LKML Archive on
 help / color / Atom feed
From: Hidetoshi Seto <>
Cc: Fernando Luis Vazquez Cao <>,
	Tetsuo Handa <>,
	Frederic Weisbecker <>,
	Thomas Gleixner <>,
	Ingo Molnar <>,
	Peter Zijlstra <>,
	Andrew Morton <>,
	Arjan van de Ven <>,
	Oleg Nesterov <>,
	Preeti U Murthy <>,
	Denys Vlasenko <>
Subject: [RFC PATCH 0/8] rework iowait accounting
Date: Thu, 26 Jun 2014 18:06:23 +0900
Message-ID: <> (raw)

This mail is 5th try to fix an issue that iowait of /proc/stat can
go backward. Originally reported by Tetsuo and Fernando at last year,
Mar 2013.

Previous v1-v4 were proposal to apply my patch set, but this v5 is
request for comment, with untested patches to draw up a blueprint.


  Tetsuo and Fernando reported that the idle/iowait time obtained
  through /proc/stat is not monotonic.

  There were 2 causes:

  [1]: sleep stats has no exclusive control
    (This is one of what my previous patch aimed to solve)

    Since NO_HZ kernel can stop tick interrupts while the cpu
    is in idle, sleep stats (=cpu's idle time and iowait time)
    are not updated constantly. It means if we refer stats of
    idle cpu then it will contain stale values updated before
    the cpu start idle. To avoid this, kernel records timestamp
    at idle entry and provide function to return calculated
    (rather) proper stats by adding duration of idle.

    However there was no locking between readers/writer of
    the sleep stats and timestamp. So in cases if sleep stats
    are updated while calculation for reader is in progress,
    calculated stats will go wrong and lose monotonicity with
    previous/next values.

    This cause backwarding trouble in both of idle and iowait.

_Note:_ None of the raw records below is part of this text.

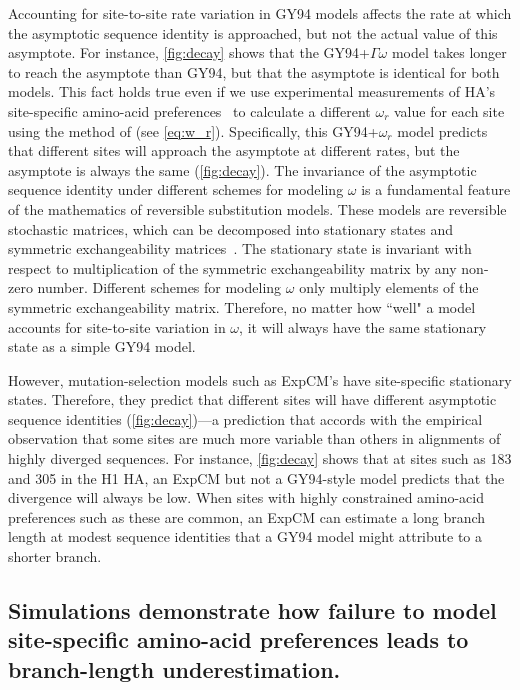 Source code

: \documentclass[11pt]{article}
\begin{document}
Accounting for site-to-site rate variation in GY94 models affects the rate at which the asymptotic sequence identity is approached, but not the actual value of this asymptote. 
For instance, \ref{fig:decay} shows that the GY94+$\Gamma\omega$ model takes longer to reach the asymptote than GY94, but that the asymptote is identical for both models. 
This fact holds true even if we use experimental measurements of HA's site-specific amino-acid preferences~\citep{doud2016accurate} to calculate a different $\omega_r$ value for each site using the method of \citet{spielman2015relationship} (see \ref{eq:w_r}).
Specifically, this GY94+$\omega_r$ model predicts that different sites will approach the asymptote at different rates, but the asymptote is always the same (\ref{fig:decay}).
The invariance of the asymptotic sequence identity under different schemes for modeling $\omega$ is a fundamental feature of the mathematics of reversible substitution models.
These models are reversible stochastic matrices, which can be decomposed into stationary states and symmetric exchangeability matrices~\citep{nielsen2006statistical}.
The stationary state is invariant with respect to multiplication of the symmetric exchangeability matrix by any non-zero number.
Different schemes for modeling $\omega$ only multiply elements of the symmetric exchangeability matrix.
Therefore, no matter how ``well" a model accounts for site-to-site variation in $\omega$, it will always have the same stationary state as a simple GY94 model. 

However, mutation-selection models such as ExpCM's have site-specific stationary states.
Therefore, they predict that different sites will have different asymptotic sequence identities (\ref{fig:decay})---a prediction that accords with the empirical observation that some sites are much more variable than others in alignments of highly diverged sequences.
For instance, \ref{fig:decay} shows that at sites such as 183 and 305 in the H1 HA, an ExpCM but not a GY94-style model predicts that the divergence will always be low. 
When sites with highly constrained amino-acid preferences such as these are common, an ExpCM can estimate a long branch length at modest sequence identities that a GY94 model might attribute to a shorter branch.


\subsection*{Simulations demonstrate how failure to model site-specific amino-acid preferences leads to branch-length underestimation.}
\end{document}
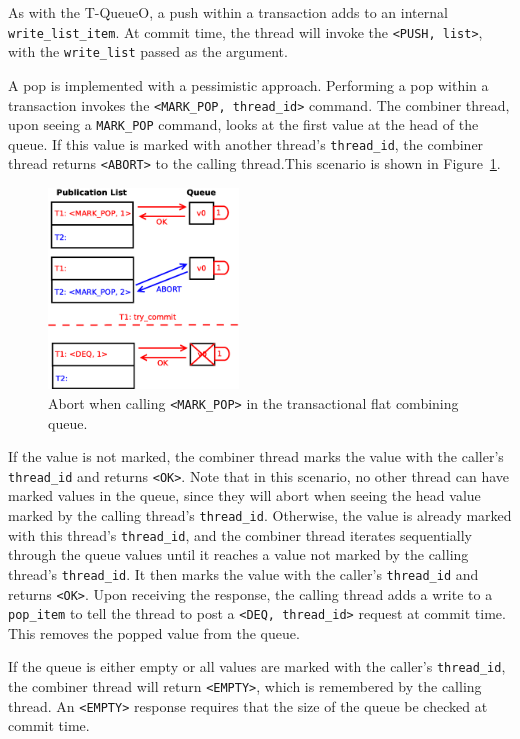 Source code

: As with the T-QueueO, a push within a transaction adds to an internal \texttt{write\_list\_item}. At commit time, the thread will invoke the \texttt{<PUSH, list>}, with the \texttt{write\_list} passed as the argument.

A pop is implemented with a pessimistic approach. Performing a pop within a transaction invokes the \texttt{<MARK\_POP, thread\_id>} command. The combiner thread, upon seeing a \texttt{MARK\_POP} command, looks at the first value at the head of the queue. If this value is marked with another thread's \texttt{thread\_id}, the combiner thread returns \texttt{<ABORT>} to the calling thread.This scenario is shown in Figure~\ref{fig:fcqueue_abort1}.

\begin{figure}[t]
\centering
\includegraphics[width=0.45\textwidth]{fcqueue_abort1}
    \caption{Abort when calling \texttt{<MARK\_POP>} in the transactional flat combining queue.}
\label{fig:fcqueue_abort1}
\end{figure}

If the value is not marked, the combiner thread marks the value with the caller's \texttt{thread\_id} and returns \texttt{<OK>}. Note that in this scenario, no other thread can have marked values in the queue, since they will abort when seeing the head value marked by the calling thread's \texttt{thread\_id}. 
Otherwise, the value is already marked with this thread's \texttt{thread\_id}, and the combiner thread iterates sequentially through the queue values until it reaches a value not marked by the calling thread's \texttt{thread\_id}. It then marks the value with the caller's \texttt{thread\_id} and returns \texttt{<OK>}. Upon receiving the response, the calling thread adds a write to a \texttt{pop\_item} to tell the thread to post a \texttt{<DEQ, thread\_id>} request at commit time. This removes the popped value from the queue.

If the queue is either empty or all values are marked with the caller's \texttt{thread\_id}, the combiner thread will return \texttt{<EMPTY>}, which is remembered by the calling thread. An \texttt{<EMPTY>} response requires that the size of the queue be checked at commit time.

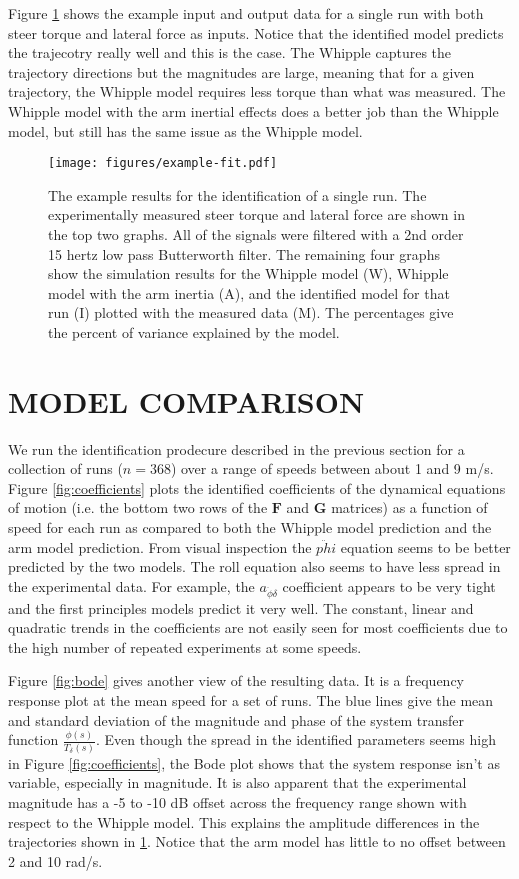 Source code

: \documentclass[twocolumn,10pt]{asme2e}
\begin{document}
Figure \ref{fig:exampleFit} shows the example input and output data for a
single run with both steer torque and lateral force as inputs. Notice that the
identified model predicts the trajecotry really well and this is the case. The
Whipple captures the trajectory directions but the magnitudes are large,
meaning that for a given trajectory, the Whipple model requires less torque
than what was measured. The Whipple model with the arm inertial effects does a
better job than the Whipple model, but still has the same issue as the Whipple
model.

\begin{figure}
	\texttt{[image: figures/example-fit.pdf]}
	\caption{The example results for the identification of a single run. The
	experimentally measured steer torque and lateral force are shown in the top
	two graphs. All of the signals were filtered with a 2nd order 15 hertz low
	pass Butterworth filter. The remaining four graphs show the simulation
	results for the Whipple model (W), Whipple model with the arm inertia (A),
	and the identified model for that run (I) plotted with the measured data (M).
	The percentages give the percent of variance explained by the model.}
	\label{fig:exampleFit}
\end{figure}

\section*{MODEL COMPARISON}
We run the identification prodecure described in the previous section for a
collection of runs ($n=368$) over a range of speeds between about 1 and 9 m/s.
Figure \ref{fig:coefficients} plots the identified coefficients of the
dynamical equations of motion (i.e. the bottom two rows of the \(\mathbf{F}\)
and \(\mathbf{G}\) matrices) as a function of speed for each run as compared to
both the Whipple model prediction and the arm model prediction. From visual
inspection the $\ddot{phi}$ equation seems to be better predicted by the two
models. The roll equation also seems to have less spread in the experimental data. For
example, the \(a_{\ddot{\phi}\delta}\) coefficient appears to be very tight and the
first principles models predict it very well. The constant, linear and
quadratic trends in the coefficients are not easily seen for most coefficients
due to the high number of repeated experiments at some speeds.

Figure \ref{fig:bode} gives another view of the resulting data. It is a
frequency response plot at the mean speed for a set of runs. The blue lines
give the mean and standard deviation of the magnitude and phase of the system
transfer function \(\frac{\phi(s)}{T_\delta(s)}\). Even though the spread in
the identified parameters seems high in Figure \ref{fig:coefficients}, the Bode
plot shows that the system response isn't as variable, especially in magnitude.
It is also apparent that the experimental magnitude has a -5 to -10 dB offset
across the frequency range shown with respect to the Whipple model. This
explains the amplitude differences in the trajectories shown in
\ref{fig:exampleFit}. Notice that the arm model has little to no offset between
2 and 10 rad/s.
\end{document}
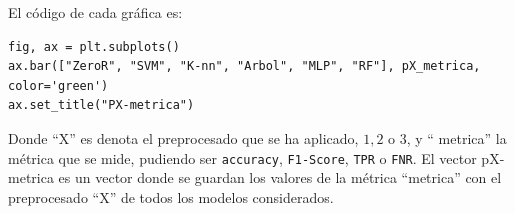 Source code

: \documentclass[a4]{article}
\begin{document}
\begin{figure}[H]
  \centering
\end{figure}

\vspace{-5mm}

El código de cada gráfica es:

\begin{lstlisting}
fig, ax = plt.subplots()
ax.bar(["ZeroR", "SVM", "K-nn", "Arbol", "MLP", "RF"], pX_metrica, color='green')
ax.set_title("PX-metrica")
\end{lstlisting}

Donde ``X'' es denota el preprocesado que se ha aplicado, $1, 2$ o $3$, y `` metrica'' la métrica que se mide, pudiendo ser \texttt{accuracy}, \texttt{F1-Score}, \texttt{TPR} o \texttt{FNR}. El vector pX-metrica es un vector donde se guardan los valores de la métrica ``metrica'' con el preprocesado ``X'' de todos los modelos considerados.
\end{document}

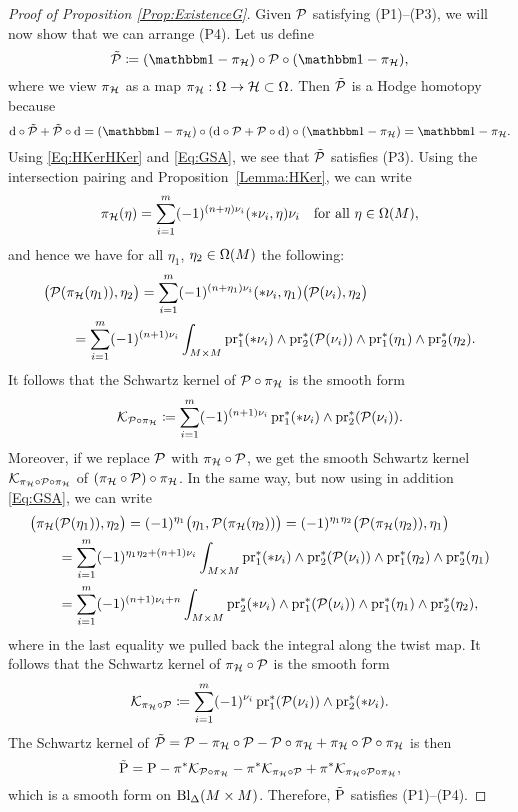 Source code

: \documentclass[\MainFolder/Text.tex]{subfiles}
\begin{document}
\begin{proof}[Proof of Proposition \ref{Prop:ExistenceG}]
Given $\mathcal{P}$ satisfying (P1)--(P3), we will now show that we can arrange (P4). Let us define
$$ \tilde{\Htp}\coloneqq (\Id - \pi_{\Harm}) \circ \Htp \circ (\Id - \pi_{\Harm}), $$
where we view $\pi_{\mathcal{H}}$ as a map $\pi_{\mathcal{H}}: \Omega \rightarrow \mathcal{H} \subset \Omega$. Then $\tilde{\mathcal{P}}$ is a Hodge homotopy because
$$ \Dd\circ\tilde{\Htp} + \tilde{\Htp} \circ \Dd = (\Id-\pi_{\Harm})\circ (\Dd\circ \Htp + \Htp \circ \Dd) \circ (\Id-\pi_{\Harm}) = \Id-\pi_{\Harm}. $$
Using \eqref{Eq:HKerHKer} and \eqref{Eq:GSA}, we see that $\tilde{\mathcal{P}}$ satisfies (P3). Using the intersection pairing and Proposition~\ref{Lemma:HKer}, we can write 
$$ \pi_{\mathcal{H}}(\eta) = \sum_{i=1}^m (-1)^{(n+\eta)\nu_i} (* \nu_i, \eta) \nu_i \quad\text{for all }\eta\in\Omega(M),$$
and hence we have for all $\eta_1$, $\eta_2\in \Omega(M)$ the following:
$$ \begin{aligned}
&\bigl(\mathcal{P}(\pi_{\mathcal{H}}(\eta_1)),\eta_2\bigr) = \sum_{i=1}^m (-1)^{(n+\eta_1)\nu_i} (* \nu_i, \eta_1) \bigl(\mathcal{P}(\nu_i), \eta_2\bigr) \\ 
& \qquad = \sum_{i=1}^m (-1)^{(n+1)\nu_i}  \int_{M\times M}\operatorname{\mathrm{pr}}_1^*(* \nu_i)\wedge \operatorname{\mathrm{pr}}_2^*(\mathcal{P}(\nu_i))\wedge \operatorname{\mathrm{pr}}_1^*(\eta_1)\wedge \operatorname{\mathrm{pr}}_2^*(\eta_2).
\end{aligned} $$
It follows that the Schwartz kernel of $\mathcal{P} \circ \pi_{\mathcal{H}}$ is the smooth form
$$ \mathcal{K}_{\mathcal{P}\circ \pi_{\mathcal{H}}} \coloneqq \sum_{i=1}^m (-1)^{(n+1)\nu_i}\operatorname{\mathrm{pr}}_1^*(* \nu_i)\wedge \operatorname{\mathrm{pr}}_2^*(\mathcal{P}(\nu_i)). $$
Moreover, if we replace $\mathcal{P}$ with 
$\pi_{\mathcal{H}}\circ \mathcal{P}$, we get the smooth Schwartz kernel $\mathcal{K}_{\pi_{\mathcal{H}}\circ\mathcal{P}\circ \pi_{\mathcal{H}}}$ of $(\pi_{\mathcal{H}}\circ \mathcal{P}) \circ \pi_{\mathcal{H}}$. In the same way, but now using in addition \eqref{Eq:GSA}, we can write
\allowdisplaybreaks
\begin{align*}
&\bigl(\pi_{\mathcal{H}}(\mathcal{P}(\eta_1)),\eta_2 \bigr) = (-1)^{\eta_1}\bigl( \eta_1, \mathcal{P}(\pi_{\mathcal{H}}(\eta_2))\bigr) = (-1)^{\eta_1 \eta_2} \bigl(\mathcal{P}(\pi_{\mathcal{H}}(\eta_2)),\eta_1\bigr) \\
 &\qquad = \sum_{i=1}^m (-1)^{\eta_1 \eta_2 + (n+1)\nu_i} \int_{M\times M}\operatorname{\mathrm{pr}}_1^*(* \nu_i)\wedge \operatorname{\mathrm{pr}}_2^*(\mathcal{P}(\nu_i))\wedge \operatorname{\mathrm{pr}}_1^*(\eta_2)\wedge \operatorname{\mathrm{pr}}_2^*(\eta_1) \\
 &\qquad = \sum_{i=1}^m (-1)^{(n+1) \nu_i + n} \int_{M \times M} \operatorname{\mathrm{pr}}_2^*(* \nu_i) \wedge \operatorname{\mathrm{pr}}_1^*(\mathcal{P}(\nu_i))\wedge \operatorname{\mathrm{pr}}_1^*(\eta_1)\wedge\operatorname{\mathrm{pr}}_2^*(\eta_2),
\end{align*}
where in the last equality we pulled back the integral along the twist map. It follows that the Schwartz kernel of $\pi_{\mathcal{H}}\circ \mathcal{P}$ is the smooth form
$$ \mathcal{K}_{\pi_{\mathcal{H}}\circ\mathcal{P}} \coloneqq \sum_{i=1}^m (-1)^{\nu_i}\operatorname{\mathrm{pr}}_1^*(\mathcal{P}(\nu_i))\wedge \operatorname{\mathrm{pr}}_2^*(* \nu_i). $$
The Schwartz kernel of $\tilde{\mathcal{P}} = \mathcal{P} - \pi_{\mathcal{H}}\circ \mathcal{P} - \mathcal{P} \circ \pi_{\mathcal{H}} + \pi_{\mathcal{H}}\circ\mathcal{P}\circ\pi_{\mathcal{H}}$ is then
$$ \tilde{\mathrm{P}} = \mathrm{P} - \pi^* \mathcal{K}_{\mathcal{P} \circ \pi_{\mathcal{H}}} - \pi^* \mathcal{K}_{\pi_{\mathcal{H}}\circ\mathcal{P}} + \pi^* \mathcal{K}_{\pi_{\mathcal{H}}\circ\mathcal{P}\circ\pi_{\mathcal{H}}}, $$
which is a smooth form on $\mathrm{Bl}_{\Delta}(M\times M)$. Therefore, $\tilde{\mathrm{P}}$ satisfies (P1)--(P4).


\end{proof}
\end{document}
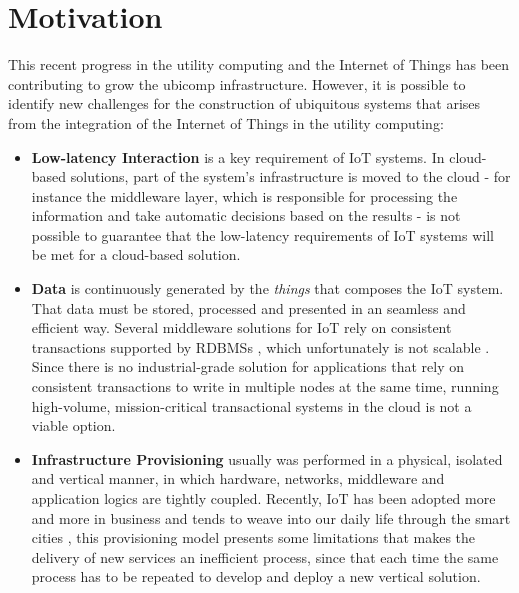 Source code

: \section{Motivation}
\label{section:motivation}
This recent progress in the utility computing and the Internet of Things has been contributing to grow the
\gls{ubicomp} infrastructure. However, it is possible to identify new challenges \cite{caceres2012ubicomp}
for the construction of ubiquitous systems that arises from the integration of the Internet of Things
in the utility computing:

\begin{itemize}
  \item \textbf{Low-latency Interaction} is a key requirement of \gls{IoT} systems. In cloud-based
  solutions, part of the system's infrastructure is moved to the cloud - for instance the middleware layer,
  which is responsible for processing the information and take automatic decisions based on the results
  - is not possible to guarantee that the low-latency requirements of \gls{IoT} systems will be
  met for a cloud-based solution.
  \item \textbf{Data} is continuously generated by the \textit{things} that composes the \gls{IoT}
  system. That data must be stored, processed and presented in an seamless and efficient way. Several
  middleware solutions for \gls{IoT} rely on consistent transactions supported by \glspl{RDBMS}
  \cite{floerkemeier2007rfid}\cite{eisenhauer2010hydra}\cite{de2008socrades}, which unfortunately is
  not scalable \cite{hofmann2010cloud}. Since there is no industrial-grade solution for applications
  that rely on consistent transactions to write in multiple nodes at the same time, running high-volume,
  mission-critical transactional systems in the cloud is not a viable option.
  \item \textbf{Infrastructure Provisioning} usually was performed in a physical, isolated and vertical
  manner, in which hardware, networks, middleware and application logics are tightly coupled. Recently,
  \gls{IoT} has been adopted more and more in business and tends to weave into our daily life through the smart cities
  \cite{caragliu2011smart}\cite{schaffers2011smart}, this provisioning model presents some limitations
  that makes the delivery of new services an inefficient process, since that each time the same process
  has to be repeated to develop and deploy a new vertical solution.

\end{itemize}
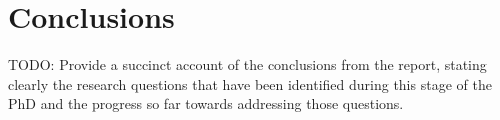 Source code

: \chapter{Conclusions}
TODO: Provide a succinct account of the conclusions from the report, stating clearly the research questions that have been identified during this stage of the PhD and the progress so far towards addressing those questions.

  [2]: zeroing nr_iowait is not tracked in long idle

    Assume that a cpu was in idle for 30 ticks, and that nr_iowait
    was dropped to 0 between 17th tick and 18th tick. In constant
    updating manner by tick interrupts, iowait get 17 ticks to be
    accounted and after that idle get 13 ticks to be accounted.

    Then, how about in NO_HZ kernel?
    Let see the following short simulation:

    * given:
    *   idle time stats: idle=1000, iowait=100
    *   stamp at idle entry: entry=50
    *   nr tasks waiting io: nr_iowait=1
    * 1st reader temporary assigns delta as iowait
    * (but does not account delta to time stats)):
    *   1st reader's query @ now = 60:
    *     idle=1000
    *     iowait=110 (=100+(60-50))
    * then blocked task is queued to runqueue of other active cpu,
    * woken up from io_schedule{,_timeout}() and do atomic_dec()
    * from the remote:
    *   nr_iowait=0
    * and in 2nd turn reader assign delta as idle:
    *   2nd reader's query @ now = 70:
    *     idle=1020 (=1000+(70-50))
    *     iowait=100
    * at last cpu wakes up @ now = 80:
    *   idle time stats: idle=1030, iowait=100

    You can see that iowait is decreased from 110 to 100.
    And there were more than 10 ticks should have been accounted
    as iowait but not accounted at all at last.

    This cause backwarding trouble only in iowait. Because nr_iowait
    is never incremented from remote cpus.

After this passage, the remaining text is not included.